The Institutionalization of Conflict of Interest: The survey of potential conflictual relationships by department chairs mentioned above also asked about the sources of income for their departments. About one in five enjoyed money for equipment and unrestricted funds, one in three clinical departments received support for trainees and the majority of clinical departments received support for "continuing medical education." Interestingly, the chairs themselves felt that the more a chair was involved with industry, the less able the department was to "conduct independent unbiased research."

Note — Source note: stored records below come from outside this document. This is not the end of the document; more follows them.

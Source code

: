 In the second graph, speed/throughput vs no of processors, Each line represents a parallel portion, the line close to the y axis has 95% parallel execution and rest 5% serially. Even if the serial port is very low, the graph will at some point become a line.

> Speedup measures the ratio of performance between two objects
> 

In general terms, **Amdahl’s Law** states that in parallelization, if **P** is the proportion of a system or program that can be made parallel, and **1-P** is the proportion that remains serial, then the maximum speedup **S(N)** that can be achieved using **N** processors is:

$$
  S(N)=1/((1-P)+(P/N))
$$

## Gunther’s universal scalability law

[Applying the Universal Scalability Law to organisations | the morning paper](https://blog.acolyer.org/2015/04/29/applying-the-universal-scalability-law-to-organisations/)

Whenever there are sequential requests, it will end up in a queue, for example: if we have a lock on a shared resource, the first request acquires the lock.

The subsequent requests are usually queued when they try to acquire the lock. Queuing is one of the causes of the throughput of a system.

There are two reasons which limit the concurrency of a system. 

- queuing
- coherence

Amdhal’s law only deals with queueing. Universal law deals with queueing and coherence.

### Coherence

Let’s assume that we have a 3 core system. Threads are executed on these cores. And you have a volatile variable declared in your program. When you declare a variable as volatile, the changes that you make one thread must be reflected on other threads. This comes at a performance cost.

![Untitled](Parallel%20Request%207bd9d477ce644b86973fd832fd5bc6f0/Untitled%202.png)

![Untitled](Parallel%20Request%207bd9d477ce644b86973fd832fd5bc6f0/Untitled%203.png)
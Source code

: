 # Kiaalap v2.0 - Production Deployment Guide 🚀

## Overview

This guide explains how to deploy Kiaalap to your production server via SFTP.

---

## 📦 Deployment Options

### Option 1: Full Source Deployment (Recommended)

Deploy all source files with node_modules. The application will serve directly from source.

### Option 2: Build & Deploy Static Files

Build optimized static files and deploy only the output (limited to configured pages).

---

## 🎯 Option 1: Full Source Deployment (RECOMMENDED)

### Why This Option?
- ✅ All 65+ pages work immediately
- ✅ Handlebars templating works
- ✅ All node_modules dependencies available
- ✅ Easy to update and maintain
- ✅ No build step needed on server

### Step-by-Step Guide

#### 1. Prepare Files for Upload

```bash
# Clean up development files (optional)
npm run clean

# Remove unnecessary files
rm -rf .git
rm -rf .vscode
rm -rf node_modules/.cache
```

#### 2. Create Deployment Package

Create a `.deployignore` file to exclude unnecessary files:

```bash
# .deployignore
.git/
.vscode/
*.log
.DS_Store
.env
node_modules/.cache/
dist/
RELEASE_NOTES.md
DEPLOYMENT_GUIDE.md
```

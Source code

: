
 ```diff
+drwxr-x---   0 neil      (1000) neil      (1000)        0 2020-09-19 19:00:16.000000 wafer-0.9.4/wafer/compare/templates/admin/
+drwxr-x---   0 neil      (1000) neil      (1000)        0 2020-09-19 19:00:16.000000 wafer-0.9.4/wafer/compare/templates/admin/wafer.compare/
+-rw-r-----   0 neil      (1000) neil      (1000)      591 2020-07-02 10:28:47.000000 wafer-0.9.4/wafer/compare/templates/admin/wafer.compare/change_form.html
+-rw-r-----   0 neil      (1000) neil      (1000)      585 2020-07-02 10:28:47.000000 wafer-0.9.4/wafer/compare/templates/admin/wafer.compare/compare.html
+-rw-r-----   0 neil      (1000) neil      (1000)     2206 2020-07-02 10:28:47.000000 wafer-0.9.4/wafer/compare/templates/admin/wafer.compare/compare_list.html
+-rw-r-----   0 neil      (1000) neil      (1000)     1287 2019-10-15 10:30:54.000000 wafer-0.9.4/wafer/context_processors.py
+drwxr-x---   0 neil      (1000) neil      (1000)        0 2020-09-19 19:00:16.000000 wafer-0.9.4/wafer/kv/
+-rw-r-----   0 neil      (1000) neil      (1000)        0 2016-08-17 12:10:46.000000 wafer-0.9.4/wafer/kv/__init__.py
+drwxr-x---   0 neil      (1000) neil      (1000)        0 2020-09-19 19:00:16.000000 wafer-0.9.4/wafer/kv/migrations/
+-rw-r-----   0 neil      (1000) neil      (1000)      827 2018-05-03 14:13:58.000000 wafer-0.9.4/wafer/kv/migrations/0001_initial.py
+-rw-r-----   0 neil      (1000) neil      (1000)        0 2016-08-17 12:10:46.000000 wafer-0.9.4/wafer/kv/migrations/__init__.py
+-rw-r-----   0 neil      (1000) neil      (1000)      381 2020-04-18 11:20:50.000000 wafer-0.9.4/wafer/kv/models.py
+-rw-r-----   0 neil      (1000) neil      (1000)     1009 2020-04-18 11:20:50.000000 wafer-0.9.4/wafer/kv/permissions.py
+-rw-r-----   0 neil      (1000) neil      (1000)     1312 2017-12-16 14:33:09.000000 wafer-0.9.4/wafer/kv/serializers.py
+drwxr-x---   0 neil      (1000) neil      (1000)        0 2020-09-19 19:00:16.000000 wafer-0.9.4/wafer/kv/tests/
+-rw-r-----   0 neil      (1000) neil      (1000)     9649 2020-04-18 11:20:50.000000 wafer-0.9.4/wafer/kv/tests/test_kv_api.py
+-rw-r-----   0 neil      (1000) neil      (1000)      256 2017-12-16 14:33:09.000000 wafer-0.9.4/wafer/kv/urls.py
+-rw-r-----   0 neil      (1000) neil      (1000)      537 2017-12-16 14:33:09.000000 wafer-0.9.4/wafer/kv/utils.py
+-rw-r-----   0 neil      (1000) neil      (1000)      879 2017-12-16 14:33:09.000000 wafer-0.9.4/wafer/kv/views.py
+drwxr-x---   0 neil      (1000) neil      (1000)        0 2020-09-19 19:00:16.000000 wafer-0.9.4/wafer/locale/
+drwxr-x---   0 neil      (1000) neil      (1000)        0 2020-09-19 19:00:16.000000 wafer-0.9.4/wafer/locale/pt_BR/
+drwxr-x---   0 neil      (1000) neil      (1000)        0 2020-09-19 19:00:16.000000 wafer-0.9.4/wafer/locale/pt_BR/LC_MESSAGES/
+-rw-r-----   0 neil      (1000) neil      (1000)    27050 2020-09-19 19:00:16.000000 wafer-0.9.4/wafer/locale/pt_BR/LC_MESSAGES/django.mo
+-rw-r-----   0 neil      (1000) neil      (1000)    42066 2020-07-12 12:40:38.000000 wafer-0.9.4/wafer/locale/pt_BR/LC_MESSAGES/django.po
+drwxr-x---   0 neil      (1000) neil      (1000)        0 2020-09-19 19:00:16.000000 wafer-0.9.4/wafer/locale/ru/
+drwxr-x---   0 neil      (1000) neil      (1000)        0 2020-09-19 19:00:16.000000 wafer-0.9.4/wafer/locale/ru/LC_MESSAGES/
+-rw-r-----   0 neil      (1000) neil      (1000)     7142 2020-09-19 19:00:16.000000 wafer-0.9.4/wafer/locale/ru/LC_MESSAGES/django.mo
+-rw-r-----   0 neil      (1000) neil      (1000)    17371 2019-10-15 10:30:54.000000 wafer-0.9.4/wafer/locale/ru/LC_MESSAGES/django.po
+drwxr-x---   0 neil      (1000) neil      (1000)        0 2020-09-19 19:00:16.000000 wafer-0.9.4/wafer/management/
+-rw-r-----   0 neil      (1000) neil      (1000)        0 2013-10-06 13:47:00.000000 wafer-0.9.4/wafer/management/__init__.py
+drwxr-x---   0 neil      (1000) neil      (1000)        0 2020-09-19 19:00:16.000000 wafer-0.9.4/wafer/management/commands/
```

It's not just at the department level. This is going on at the institutional level where the largesse of industry can buy everything from the emphasis of a new or old department's research to the name of the school. My queasiness peaks when I know that the "CEO" of a large state-supported academic health center is also on the board of a certain major pharmaceutical benefits manager -- which just happens to be the pharmaceutical benefits manager for that state's employee health plan.
Industry Masquerading in Academic Clothing: Very seldom, anymore, are the trials necessary for licensing drugs or devices carried out by the manufacturer. There is an industry devoted to providing that service, the Contract Research Organizations (CROs). I have long railed against this relationship as I consider it inherently conflictual. Science is the exercise of disproving any hypothesis. The CRO is contracted in the hopes it will prove the hypothesis that a particular drug or device is an important contribution. There is no joy in Mudville when the study is negative (see the discussion above about industry-supported vs. government-supported science of this nature). CROs can be very lucrative. Many academic health centers have their own CRO, and many others wish they did. Furthermore, many an "academic physician" is employed for "translational research," which is a euphemism for recruiting patients into trials run by CROs.
Establishing Ethical Standards
There is so much more I need the reader to understand. Those of us who are devoting our lives to the care of the ill need the reader to understand. We need reform that uncompromisingly places the ill patient's and the well person's welfare as the only reason for health care. Today, it is hard to hear, over the din, the voices of the women and men who want nothing more than to serve ethically.
Dr. Nortin Hadler is professor of medicine and microbiology/immunology at the University of North Carolina at Chapel Hill, and an attending rheumatologist at University of North Carolina Hospitals. He is the author of "Worried Sick: A Prescription for Health in an Overtreated America" and "The Last Well Person."